Nel fondo pubblicato stamane (27 maggio ndr) dal Corriere della sera, Alberto Alesina e Francesco Giavazzi, prendendo spunto dalla situazione italiana ma facendo riferimento ad un fenomeno che non è solo italiano, osservano che i cosiddetti “populisti” non solo combattono le élites, ma, ed è questa a loro dire la novità, “rifiutano anche la competenza, cioè la conoscenza acquisita con l’istruzione e l’esperienza”. Osservano perciò, sconsolati, che oggi “pare che essere incompetenti, non avere una buona istruzione, non avere alcuna esperienza, sia un merito”.
La loro analisi è poggiata su dati e impressioni evidenti, e almeno in parte condivisibili: è anzi diventata una sorta di luogo comune intellettuale. Sarebbe però opportuno anche capire perché si è arrivati a tanto, usando un minimo di senso storico. Parlare genericamente di una “ribellione delle masse” significa infatti, a mio avviso, affrontare il problema solo da un lato: la “ribellione”, se ci è stata, si è accompagnata ad un opposto e speculare “tradimento delle élites”. Il quale si è consumato proprio perché queste ultime sono venute meno alla loro missione, intellettuale prima che politica.
Non dimentichiamo che il Novecento, il secolo scorso, è stato il secolo della politica, cioè della iperpoliticizzazione della società, ma anche il secolo in cui gli intellettuali hanno preteso, fallendo miseramente, di farsi “consiglieri del principe”: o direttamente, quelli più o meno “organici”, o indirettamente, sotto le vestigia niente affatto “neutrali” del “tecnico” o dell’esperto.
Ciò che è stata tradita è stata nientemeno che l’“autonomia della cultura”, che era poi l’ideale classico e non positivistico-razionalistico del lavoro intellettuale. Ne è risultata fuori una mezza cultura, un pensiero comune e conformistico, basato spesso su dati presuntivamente “oggettivi”.
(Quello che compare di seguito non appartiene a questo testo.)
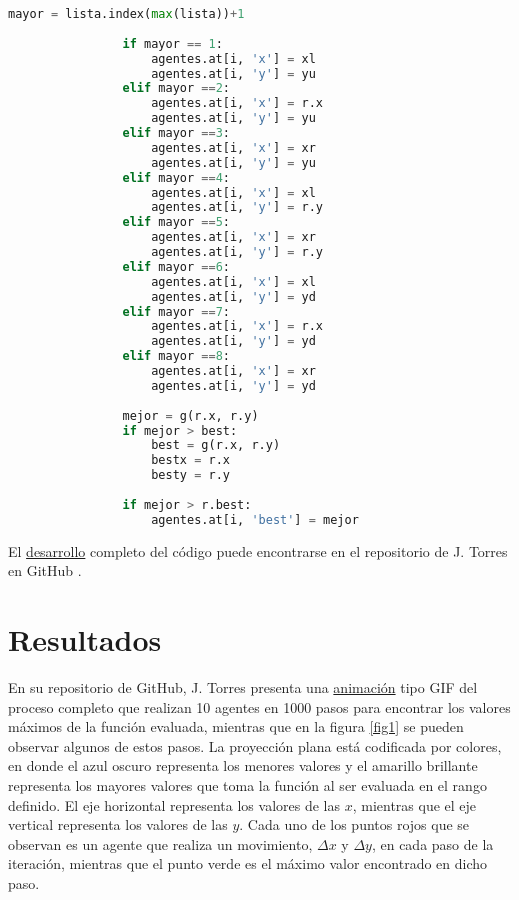 \documentclass{article}
\begin{document}
\begin{lstlisting}[caption= Maximizaci\'on de la Funci\'on, label=codigo7, language=Python]
                mayor = lista.index(max(lista))+1   
                       
                if mayor == 1:
                    agentes.at[i, 'x'] = xl
                    agentes.at[i, 'y'] = yu
                elif mayor ==2:
                    agentes.at[i, 'x'] = r.x
                    agentes.at[i, 'y'] = yu
                elif mayor ==3:
                    agentes.at[i, 'x'] = xr
                    agentes.at[i, 'y'] = yu
                elif mayor ==4:
                    agentes.at[i, 'x'] = xl
                    agentes.at[i, 'y'] = r.y
                elif mayor ==5:
                    agentes.at[i, 'x'] = xr
                    agentes.at[i, 'y'] = r.y
                elif mayor ==6:
                    agentes.at[i, 'x'] = xl
                    agentes.at[i, 'y'] = yd
                elif mayor ==7:
                    agentes.at[i, 'x'] = r.x
                    agentes.at[i, 'y'] = yd
                elif mayor ==8:
                    agentes.at[i, 'x'] = xr
                    agentes.at[i, 'y'] = yd
                
                mejor = g(r.x, r.y)
                if mejor > best:
                    best = g(r.x, r.y)
                    bestx = r.x
                    besty = r.y
                
                if mejor > r.best:
                    agentes.at[i, 'best'] = mejor
\end{lstlisting}

El \href{https://github.com/FeroxDeitas/Simulacion-Nano/blob/main/Tareas/P7/busqueda_local.py}{desarrollo} completo del c\'odigo puede encontrarse en el repositorio de J. Torres en GitHub \cite{jorge1}.

\section{Resultados}\label{res}
En su repositorio de GitHub, J. Torres presenta una \href{https://github.com/FeroxDeitas/Simulacion-Nano/blob/main/Tareas/P7/maximizar.gif}{animaci\'on} tipo GIF del proceso completo que realizan 10 agentes en 1000 pasos para encontrar los valores m\'aximos de la funci\'on evaluada, mientras que en la figura \ref{fig1} se pueden observar algunos de estos pasos. La proyecci\'on plana est\'a codificada por colores, en donde el azul oscuro representa los menores valores y el amarillo brillante representa los mayores valores que toma la funci\'on al ser evaluada en el rango definido. El eje horizontal representa los valores de las $x$, mientras que el eje vertical representa los valores de las $y$. Cada uno de los puntos rojos que se observan es un agente que realiza un movimiento, $\Delta x$ y $\Delta y$, en cada paso de la iteraci\'on, mientras que el punto verde es el m\'aximo valor encontrado en dicho paso. 
\end{document}
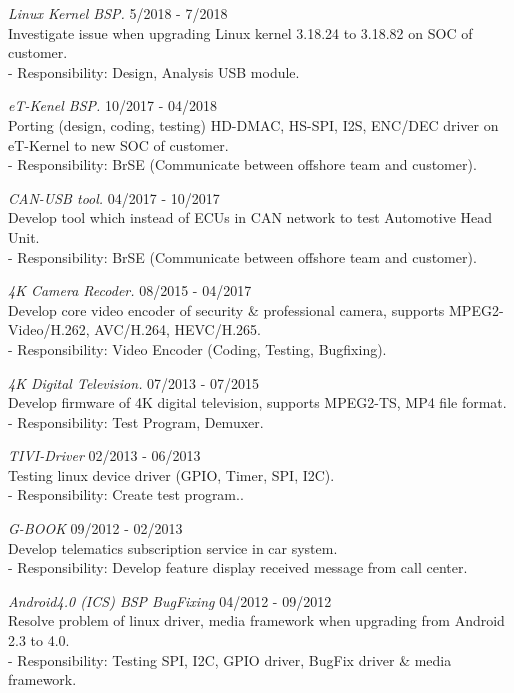 \documentclass[margin]{res}
\begin{document}
\begin{resume}
                {\sl Linux Kernel BSP.} \hfill            5/2018 - 7/2018 \\
		 Investigate issue when upgrading Linux kernel 3.18.24 to 3.18.82 on SOC of customer.\\
		 - Responsibility: Design, Analysis USB module.

                {\sl eT-Kenel BSP.} \hfill            10/2017 - 04/2018 \\
		 Porting (design, coding, testing) HD-DMAC, HS-SPI, I2S, ENC/DEC driver on eT-Kernel to new SOC of customer.\\
		 - Responsibility: BrSE (Communicate between offshore team and customer).


                {\sl CAN-USB tool.} \hfill            04/2017 - 10/2017 \\
		 Develop tool which instead of ECUs in CAN network to test Automotive Head Unit.\\
		 - Responsibility: BrSE (Communicate between offshore team and customer).

                {\sl 4K Camera Recoder.} \hfill            08/2015 - 04/2017 \\
		 Develop core video encoder of security \& professional camera, supports MPEG2-Video/H.262, AVC/H.264, HEVC/H.265.\\
		 - Responsibility: Video Encoder (Coding, Testing, Bugfixing).
   

                {\sl 4K Digital Television.} \hfill            07/2013 - 07/2015 \\
		 Develop firmware of 4K digital television, supports MPEG2-TS, MP4 file format.\\
		 - Responsibility: Test Program, Demuxer.

                {\sl TIVI-Driver} \hfill            02/2013 - 06/2013 \\
		 Testing linux device driver (GPIO, Timer, SPI, I2C).\\
		 - Responsibility: Create test program..

                {\sl G-BOOK} \hfill            09/2012 - 02/2013 \\
		 Develop telematics subscription service in car system.\\
		 - Responsibility: Develop feature display received message from call center.


                {\sl Android4.0 (ICS) BSP BugFixing} \hfill            04/2012 - 09/2012\\
		 Resolve problem of linux driver, media framework when upgrading from Android 2.3 to 4.0.\\
		 - Responsibility: Testing SPI, I2C, GPIO driver, BugFix driver \& media framework.



\end{resume}
\end{document}
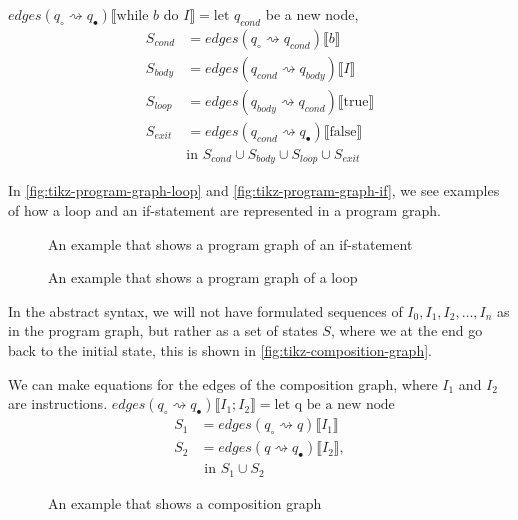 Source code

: $edges(q_{\circ} \rightsquigarrow q_{\bullet})\llbracket \text{while } b \text{ do } I\rrbracket= \text{let } q_{cond}$ be a new node,
\begin{align}
    S_{cond} &= edges(q_\circ \rightsquigarrow q_{cond}) \llbracket b \rrbracket \\
    S_{body}&=edges(q_{cond} \rightsquigarrow q_{body})\llbracket I \rrbracket \\
    S_{loop} &= edges(q_{body} \rightsquigarrow q_{cond})\llbracket\text{true}\rrbracket \\
    S_{exit} &= edges(q_{cond} \rightsquigarrow q_{\bullet})\llbracket\text{false}\rrbracket \\
    &\text{in } S_{cond} \cup S_{body} \cup S_{loop} \cup S_{exit}
\end{align}

In \autoref{fig:tikz-program-graph-loop} and \autoref{fig:tikz-program-graph-if}, we see examples of how a loop and an if-statement are represented in a program graph.

\begin{figure}[htb!]
    \center
    
    \caption{An example that shows a program graph of an if-statement}
    \label{fig:tikz-program-graph-if}
\end{figure}

\begin{figure}[htb!]
    \center
    
    \caption{An example that shows a program graph of a loop}
    \label{fig:tikz-program-graph-loop}
\end{figure}

In the abstract syntax, we will not have formulated sequences of $I_0, I_1, I_2, \dots, I_n$ as in the program graph, but rather as a set of states $S$, where we at the end go back to the initial state, this is shown in \autoref{fig:tikz-composition-graph}.

We can make equations for the edges of the composition graph, where $I_1$ and $I_2$ are instructions.
$edges(q_{\circ} \rightsquigarrow q_{\bullet})\llbracket I_1 ; I_2 \rrbracket = \text{let q be a new node}$
\begin{align}
S_1 &= edges(q_{\circ} \rightsquigarrow q)\llbracket I_1 \rrbracket\\
S_2 &= edges(q \rightsquigarrow q_{\bullet})\llbracket I_2 \rrbracket, \\
&\text{ in } S_1 \cup S_2
\end{align}

\begin{figure}
    \center
    
    \caption{An example that shows a composition graph}
    \label{fig:tikz-composition-graph}
\end{figure}
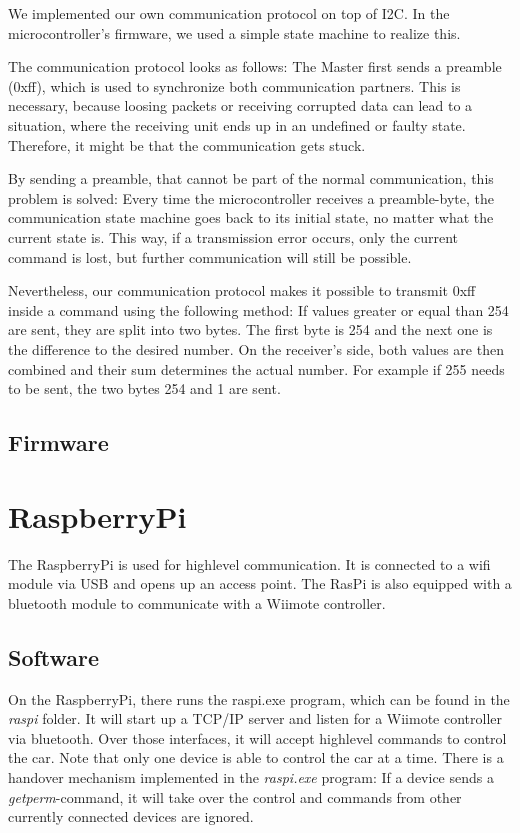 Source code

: \documentclass[a4paper
               ,10pt
               ,DIV=10 %
               ,BCOR=0.3cm
               ,pagesize %
               ,headings=small
               ,bibtotoc
               ]
               {scrartcl}
\begin{document}
We implemented our own communication protocol on top of I2C.
In the microcontroller's firmware, we used a simple state machine to realize this.

The communication protocol looks as follows:
The Master first sends a preamble (0xff), which is used to synchronize both communication partners.
This is necessary, because loosing packets or receiving corrupted data can lead to a situation, where the receiving unit ends up in an undefined or faulty state.
Therefore, it might be that the communication gets stuck.

By sending a preamble, that cannot be part of the normal communication, this problem is solved: Every time the microcontroller receives a preamble-byte, the communication state machine goes back to its initial state, no matter what the current state is.
This way, if a transmission error occurs, only the current command is lost, but further communication will still be possible.


Nevertheless, our communication protocol makes it possible to transmit 0xff inside a command using the following method:
If values greater or equal than 254 are sent, they are split into two bytes.
The first byte is 254 and the next one is the difference to the desired number.
On the receiver's side, both values are then combined and their sum determines the actual number. 
For example if 255 needs to be sent, the two bytes 254 and 1 are sent.

\subsection{Firmware}

\section{RaspberryPi}
The RaspberryPi is used for highlevel communication.
It is connected to a wifi module via USB and opens up an access point.
The RasPi is also equipped with a bluetooth module to communicate with a Wiimote controller.

\subsection{Software}
On the RaspberryPi, there runs the raspi.exe program, which can be found in the \textit{raspi} folder.
It will start up a TCP/IP server and listen for a Wiimote controller via bluetooth.
Over those interfaces, it will accept highlevel commands to control the car.
Note that only one device is able to control the car at a time.
There is a handover mechanism implemented in the \textit{raspi.exe} program: If a device sends a \textit{getperm}-command, it will take over the control and commands from other currently connected devices are ignored.
\end{document}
Il pensatore americano Dwight Mcdonald ne illustrò i caratteri, in modo magistrale e ancora valido, nel suo classico saggio del 1960 intitolato: Masscut e Midcult. A partire da allora, la cultura, che è di per sé sforzo e sacrificio, è stata sempre più divulgata e trasmessa secondo canoni formali (ad esempio quelli certificati da un test o da un curriculum (per restare nell’attualità politica) che poco hanno a che fare con il suo valore specificamente spirituale. La gente semplice, che non ha gli strumenti per giudicare, ha così ritenuto che quella proposta, attraverso i media, da intellettuali à la page fosse la vera cultura, e che bastava andare ad ascoltare una “lectio magistralis” di un “professore emerito” (l’enfasi non difetta certo nei nostri tempi), ad esempio in uno dei tanti festival che si svolgono in giro per l’Italia, per acquistarne un po’. Non sapendo che, in questo modo, non solo non si acquista un bel nulla, ma finisce per farsi un’idea sbagliata del lavoro intellettuale, il quale, per quanto si voglia dire, si fa soprattutto sui libri e in autonomia, nel chiuso di una stanza. La gente semplice, in cambio di poco, ha finito così per rinunciare anche alla cosa più importante che possedeva, per intuito o esperienza: il buon senso.
Certo, oggi non si può non tenere conto delle moderne modalità di comunicazione di massa del pensiero, e di tanti altri elementi legati al nostro tempo. Ritengo, tuttavia, che gli uomini di pensiero dovrebbero aiutare anche a tener ben vivo lo spirito della cultura vera.
Ovviamente, io sto qui considerando solo un aspetto della questione, ma, nell’attuale dibattito sull’incompetenza, mi sembra che sia assente. Credo che tenerlo presente ci porterebbe non solo ad avere una visione più completa del problema, ma anche ad evitare accuratamente che la retorica sull’incompetenza sia fatta propria, come sta avvenendo, dai principali responsabili della situazione in atto.